You are correct on the first part of your statement but the blinds become public property once built, and as far as taking someone's boat you can if it is adrift in coastal waters and not anchored and then it becomes salvage rights. The part about the cabin we already covered as they are permitted structures with a fee that is paid through the GLO.


----------



## waterspout (May 21, 2004)

CCRanch said:


> From jack's pocket to the bay is privately owned. It is all undivided, and you must own at least 2 acres. If you own 2 acres, you have access to all of the land. I own 3 acres and my dad had 70 acres.
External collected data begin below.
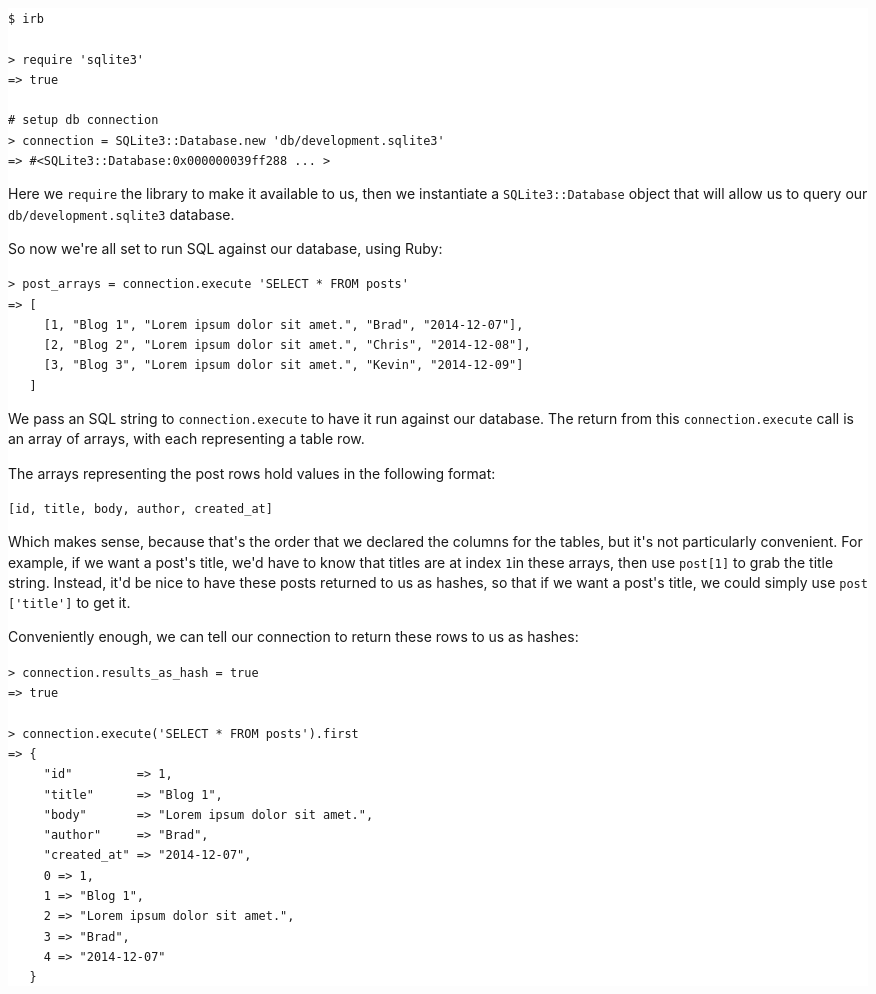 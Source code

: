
 ```
$ irb

> require 'sqlite3'
=> true

# setup db connection
> connection = SQLite3::Database.new 'db/development.sqlite3'
=> #<SQLite3::Database:0x000000039ff288 ... >

```

Here we `require` the library to make it available to us, then we instantiate a `SQLite3::Database` object that will allow us to query our `db/development.sqlite3` database.

So now we're all set to run SQL against our database, using Ruby:

```
> post_arrays = connection.execute 'SELECT * FROM posts'
=> [
     [1, "Blog 1", "Lorem ipsum dolor sit amet.", "Brad", "2014-12-07"],
     [2, "Blog 2", "Lorem ipsum dolor sit amet.", "Chris", "2014-12-08"],
     [3, "Blog 3", "Lorem ipsum dolor sit amet.", "Kevin", "2014-12-09"]
   ]

```

We pass an SQL string to `connection.execute` to have it run against our database. The return from this `connection.execute` call is an array of arrays, with each representing a table row.

The arrays representing the post rows hold values in the following format:

```
[id, title, body, author, created_at]
```

Which makes sense, because that's the order that we declared the columns for the tables, but it's not particularly convenient. For example, if we want a post's title, we'd have to know that titles are at index `1`in these arrays, then use `post[1]` to grab the title string. Instead, it'd be nice to have these posts returned to us as hashes, so that if we want a post's title, we could simply use `post['title']` to get it.

Conveniently enough, we can tell our connection to return these rows to us as hashes:

```
> connection.results_as_hash = true
=> true

> connection.execute('SELECT * FROM posts').first
=> {
     "id"         => 1,
     "title"      => "Blog 1",
     "body"       => "Lorem ipsum dolor sit amet.",
     "author"     => "Brad",
     "created_at" => "2014-12-07",
     0 => 1,
     1 => "Blog 1",
     2 => "Lorem ipsum dolor sit amet.",
     3 => "Brad",
     4 => "2014-12-07"
   }

```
He started selling 2 acre tracts and word got sround and people came out of the woodwork wanting to buy it. I believe he sold all but 6 acres in a month. Anyway, if you know someone that owns a couple of acres, they can give you permission on paper, and you can hunt it. The people that have been there for a few years do think they own it, and will tell you that in no uncertain terms.


yep,, A very good buddy has the place in the curve going toward the boat ramp at the fort. It's the big house on stilts you see when you round the first curve from the upper river ramp Next to Carl. We hunt it all. The Jacks Pass guys crack me up the way they dam up the pass so only air botes and jet can get in it. Matter a fact I have several buds out there with houses. I don't like hunting out there though. Unless I'm drift fishing Crazy with the 3 1/2" beside me.


----------



## Hogheaven (May 25, 2004)

Some how I knew this would come up... Always does right after a discussion of teal tags but before the discussion of them dang airboat guides.
Check the search feature on this forum for bay duck blinds and youll have many heated threads to follow.

Blinds built on public property are public- even a case about puting locks on them got the "owner" a hefty fine.

May want to check out salvage law as well--- before some one gets sent to prison for theft. Salvage is actually a very difficult process with no guarentees for recovery of funds.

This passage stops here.